Dataset excerpts:
════════════════════
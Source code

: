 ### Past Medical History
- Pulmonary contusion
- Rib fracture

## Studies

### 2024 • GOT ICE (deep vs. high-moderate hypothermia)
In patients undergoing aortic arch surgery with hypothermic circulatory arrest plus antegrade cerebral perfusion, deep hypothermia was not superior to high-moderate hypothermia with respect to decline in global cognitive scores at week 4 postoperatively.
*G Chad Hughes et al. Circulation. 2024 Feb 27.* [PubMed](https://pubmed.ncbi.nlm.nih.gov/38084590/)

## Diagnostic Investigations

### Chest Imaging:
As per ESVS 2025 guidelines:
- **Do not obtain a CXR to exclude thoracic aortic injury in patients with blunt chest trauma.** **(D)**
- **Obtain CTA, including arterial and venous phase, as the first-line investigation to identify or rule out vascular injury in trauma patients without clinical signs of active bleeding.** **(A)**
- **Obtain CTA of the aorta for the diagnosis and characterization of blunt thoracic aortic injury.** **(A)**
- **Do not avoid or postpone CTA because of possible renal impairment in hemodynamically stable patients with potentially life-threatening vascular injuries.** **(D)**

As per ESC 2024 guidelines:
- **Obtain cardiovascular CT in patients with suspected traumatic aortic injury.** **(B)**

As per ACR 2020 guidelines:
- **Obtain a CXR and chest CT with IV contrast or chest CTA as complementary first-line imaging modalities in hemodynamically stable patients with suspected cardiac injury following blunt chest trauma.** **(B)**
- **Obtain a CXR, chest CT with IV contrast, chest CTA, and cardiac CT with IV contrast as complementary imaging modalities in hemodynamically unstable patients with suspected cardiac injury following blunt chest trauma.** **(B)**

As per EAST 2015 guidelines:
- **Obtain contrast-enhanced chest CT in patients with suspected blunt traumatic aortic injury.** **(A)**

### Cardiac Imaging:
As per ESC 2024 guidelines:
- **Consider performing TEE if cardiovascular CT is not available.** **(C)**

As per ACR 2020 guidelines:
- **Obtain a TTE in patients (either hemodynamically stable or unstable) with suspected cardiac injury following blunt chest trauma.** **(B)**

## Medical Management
════════════════════
The task: Give back, word for word, only the lines above from the line holding "- Pulmonary contusion" to the line holding "As per ESVS", both included.

Solution:
- Pulmonary contusion
- Rib fracture

## Studies

### 2024 • GOT ICE (deep vs. high-moderate hypothermia)
In patients undergoing aortic arch surgery with hypothermic circulatory arrest plus antegrade cerebral perfusion, deep hypothermia was not superior to high-moderate hypothermia with respect to decline in global cognitive scores at week 4 postoperatively.
*G Chad Hughes et al. Circulation. 2024 Feb 27.* [PubMed](https://pubmed.ncbi.nlm.nih.gov/38084590/)

## Diagnostic Investigations

### Chest Imaging:
As per ESVS 2025 guidelines:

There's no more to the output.